Download mbox | patch
Permalink /patch/217914/
State New
Headers show

Comments

Stefan Hajnoczi - Feb. 4, 2013, 12:12 p.m.
Use g_poll(3) instead of select(2).  Well, this is kind of a cheat.
It's true that we're now using g_poll(3) on POSIX hosts but the *_fill()
and *_poll() functions are still using rfds/wfds/xfds.

We've set the scene to start converting *_fill() and *_poll() functions
step-by-step until no more rfds/wfds/xfds users remain.  Then we'll drop
the temporary gpollfds_from_select() and gpollfds_to_select() functions
and be left with native g_poll(2).

On Windows things are a little crazy: convert from rfds/wfds/xfds to
GPollFDs, back to rfds/wfds/xfds, call select(2), rfds/wfds/xfds back to
GPollFDs, and finally back to rfds/wfds/xfds again.  This is only
temporary and keeps the Windows build working through the following
patches.  We'll drop this excessive conversion later and be left with a
single GPollFDs -> select(2) -> GPollFDs sequence that allows Windows to
use select(2) while the rest of QEMU only knows about GPollFD.

Signed-off-by: Stefan Hajnoczi <stefanha@redhat.com>
---
 main-loop.c | 135 ++++++++++++++++++++++++++++++++++++++++++++++++++++++++----
 1 file changed, 127 insertions(+), 8 deletions(-)
Laszlo Ersek - Feb. 4, 2013, 2:37 p.m.
Comments in-line.

On 02/04/13 13:12, Stefan Hajnoczi wrote:
> Use g_poll(3) instead of select(2).  Well, this is kind of a cheat.
> It's true that we're now using g_poll(3) on POSIX hosts but the *_fill()
> and *_poll() functions are still using rfds/wfds/xfds.
>
> We've set the scene to start converting *_fill() and *_poll() functions
> step-by-step until no more rfds/wfds/xfds users remain.  Then we'll drop
> the temporary gpollfds_from_select() and gpollfds_to_select() functions
> and be left with native g_poll(2).
>
> On Windows things are a little crazy: convert from rfds/wfds/xfds to
> GPollFDs, back to rfds/wfds/xfds, call select(2), rfds/wfds/xfds back to
> GPollFDs, and finally back to rfds/wfds/xfds again.  This is only
> temporary and keeps the Windows build working through the following
> patches.  We'll drop this excessive conversion later and be left with a
> single GPollFDs -> select(2) -> GPollFDs sequence that allows Windows to
> use select(2) while the rest of QEMU only knows about GPollFD.
>
> Signed-off-by: Stefan Hajnoczi <stefanha@redhat.com>
> ---
>  main-loop.c | 135 ++++++++++++++++++++++++++++++++++++++++++++++++++++++++----
>  1 file changed, 127 insertions(+), 8 deletions(-)

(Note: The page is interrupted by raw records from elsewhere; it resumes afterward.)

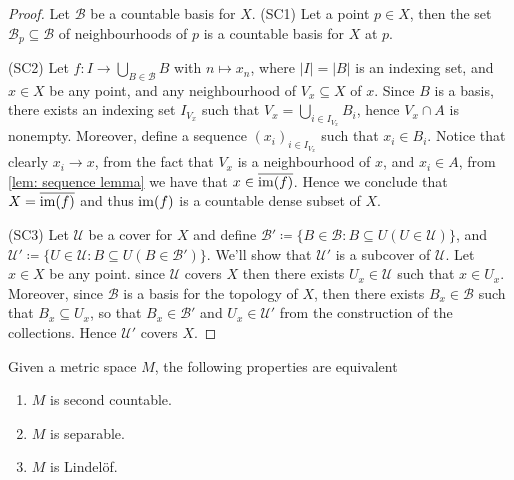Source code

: \begin{proof}
Let \(\mathcal B\) be a countable basis for \(X\).
(SC1) Let a point \(p \in X\), then the set \(\mathcal B_p \subseteq \mathcal
B\) of neighbourhoods of \(p\) is a countable basis for \(X\) at \(p\).

(SC2) Let \(f: I \to \bigcup_{B \in \mathcal B} B\) with \(n \mapsto x_n\),
where \(|I| = |B|\) is an indexing set, and \(x \in X\) be any point, and any
neighbourhood of \(V_x \subseteq X\) of \(x\). Since \(B\) is a basis, there
exists an indexing set \(I_{V_x}\) such that \(V_x = \bigcup_{i \in  I_{V_x}}
B_i\), hence \(V_x \cap A\) is nonempty. Moreover, define a sequence
\((x_i)_{i \in I_{V_x}}\) such that \(x_i \in B_i\). Notice that clearly \(x_i
\to x\), from the fact that \(V_x\) is a neighbourhood of \(x\), and \(x_i \in
A\), from \cref{lem: sequence lemma} we have that \(x \in \overline{\operatorname{im}(f)}\).
Hence we conclude that \(X = \overline{\operatorname{im}(f)}\) and thus \(\operatorname{im}(f)\) is a
countable dense subset of \(X\).

(SC3) Let \(\mathcal U\) be a cover for \(X\) and define \(\mathcal B' \coloneq
\{B \in \mathcal B \colon B \subseteq U (U \in \mathcal U)\}\), and \(\mathcal
U' \coloneq \{U \in \mathcal U \colon B \subseteq U (B \in \mathcal
B')\}\). We'll show that \(\mathcal U'\) is a subcover of \(\mathcal U\). Let
\(x \in X\) be any point.  since \(\mathcal U\) covers \(X\) then there exists
\(U_x \in \mathcal U\) such that \(x \in U_x\). Moreover, since \(\mathcal B\)
is a basis for the topology of \(X\), then there exists \(B_x \in \mathcal B\)
such that \(B_x \subseteq U_x\), so that \(B_x \in \mathcal B'\) and \(U_x \in
\mathcal U'\) from the construction of the collections. Hence \(\mathcal U'\)
covers \(X\).
\end{proof}

\begin{proposition}\label{prop: metric space properties}
Given a metric space \(M\), the following properties are equivalent
\begin{enumerate}[(MS1)]
\item \(M\) is second countable.
\item \(M\) is separable.
\item \(M\) is Lindelöf.
\end{enumerate}
\end{proposition}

I assume this is complex because the pre-patch situation is overly
complex as well:

                             slirp -> fd_set
                         iohandler -> fd_set
             unix                                   windows
---------------------------------  --------------------------------------------
    before            after               before                after
--------------  -----------------  ---------------------  ---------------------
glib -> fd_set  glib -> fd_set     glib    -> GPollFD     glib    -> GPollFD
                fd_set -> GPollFD  WaitObj -> GPollFD     WaitObj -> GPollFD

SELECT          G_POLL             G_POLL (glib/WaitObj)  G_POLL (glib/WaitObj)

                                                          fd_set -> GPollFD
                                                          GPollFD -> fd_set

                                   SELECT (slirp/ioh.)    SELECT (slirp/ioh.)

(I'm ignoring the after-select / after-poll operations; they (should)
mirror the pre-select / pre-poll ones.)

No idea why the windows version has been mixing g_poll() and select().
I'd hope that this series kills select() for uniformity's sake, but the
00/10 subject and the commit msg for this patch indicate otherwise.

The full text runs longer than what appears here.